A boa música tradicional irlandesa tem o poder de curar, de colorir os dias e as noites, de nos aproximar do que imaginamos ser a felicidade. Comecemos então por dizer que “Seven Evenings, Seven Mornings” nos faz sentir felizes. Logo ao primeiro tema, “John Riley”, livramo-nos das toxinas. Bastaria a voz (e o vigor do bodhran) de Helen Flaherty e a corrente de água cristalina a escorrer por um “moore” das cordas dedilhadas de Gerry Murray, para nos sentirmos mais vivos.
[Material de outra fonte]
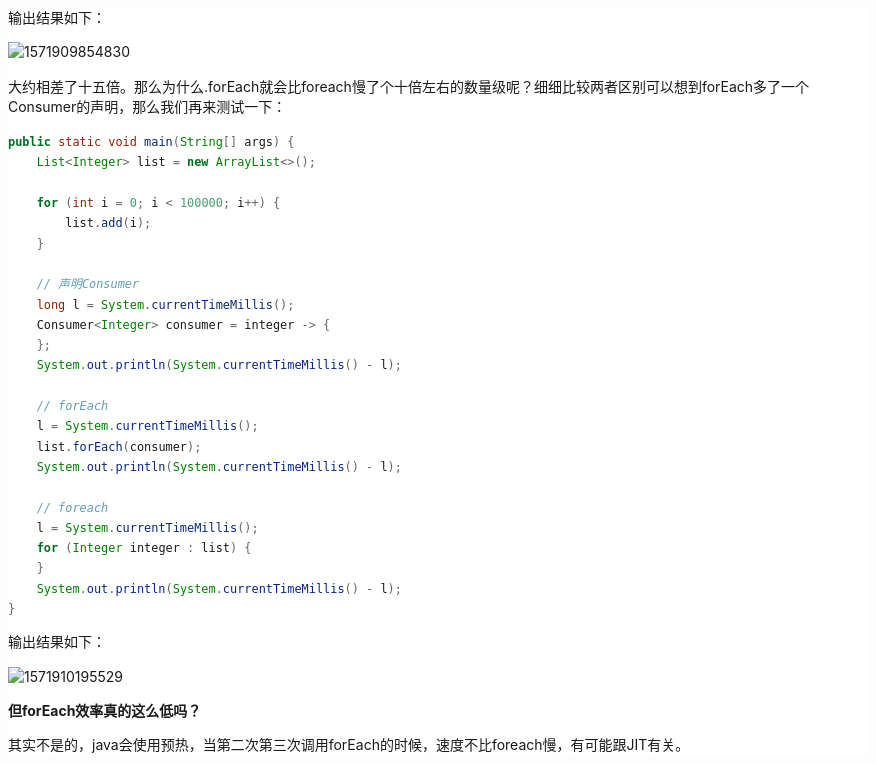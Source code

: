 输出结果如下：

![1571909854830](java.assets/1571909854830.png)

大约相差了十五倍。那么为什么.forEach就会比foreach慢了个十倍左右的数量级呢？细细比较两者区别可以想到forEach多了一个Consumer的声明，那么我们再来测试一下：

```java
public static void main(String[] args) {
    List<Integer> list = new ArrayList<>();

    for (int i = 0; i < 100000; i++) {
        list.add(i);
    }

    // 声明Consumer
    long l = System.currentTimeMillis();
    Consumer<Integer> consumer = integer -> {
    };
    System.out.println(System.currentTimeMillis() - l);

    // forEach
    l = System.currentTimeMillis();
    list.forEach(consumer);
    System.out.println(System.currentTimeMillis() - l);

    // foreach
    l = System.currentTimeMillis();
    for (Integer integer : list) {
    }
    System.out.println(System.currentTimeMillis() - l);
}
```

输出结果如下：

![1571910195529](java.assets/1571910195529.png)



**但forEach效率真的这么低吗？**

其实不是的，java会使用预热，当第二次第三次调用forEach的时候，速度不比foreach慢，有可能跟JIT有关。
Os arranjos estão próximos dos Planxty, fazendo lembrar a obra-prima deste grupo, “Cold Play and the Rainy Night”. Mas os Planxty não tinham uma cantora como Helen Flaherty. Voz-primavera, irlandesa dos sete costados, Helen é a estrela, o amor, a paixão, o verde, a sombra, a luz e o mistério da Irlanda profunda. Os Shantalla são ainda um coletivo portentoso de onde sobressaem os fabulosos desempenhos de Michael Horgan, nas “uillean pipes” (como não nos arrepiarmos ao escutar um lamento como “Spered hollvedel”?), flauta e “tin whistle”, e Kieran Fahy, no violino e viola de arco, sem esquecer o suporte estratégico de Joe Hennon, na guitarra, e o enriquecimento tímbrico adicional de Gerry Murray, no bouzouki, bandolim e acordeão. “Seven Evenings, Seven Mornings” está ao nível dos clássicos modernos dos Dervish e dos Altan. É tradição como a sabemos sentir nos mitos e nos sonhos.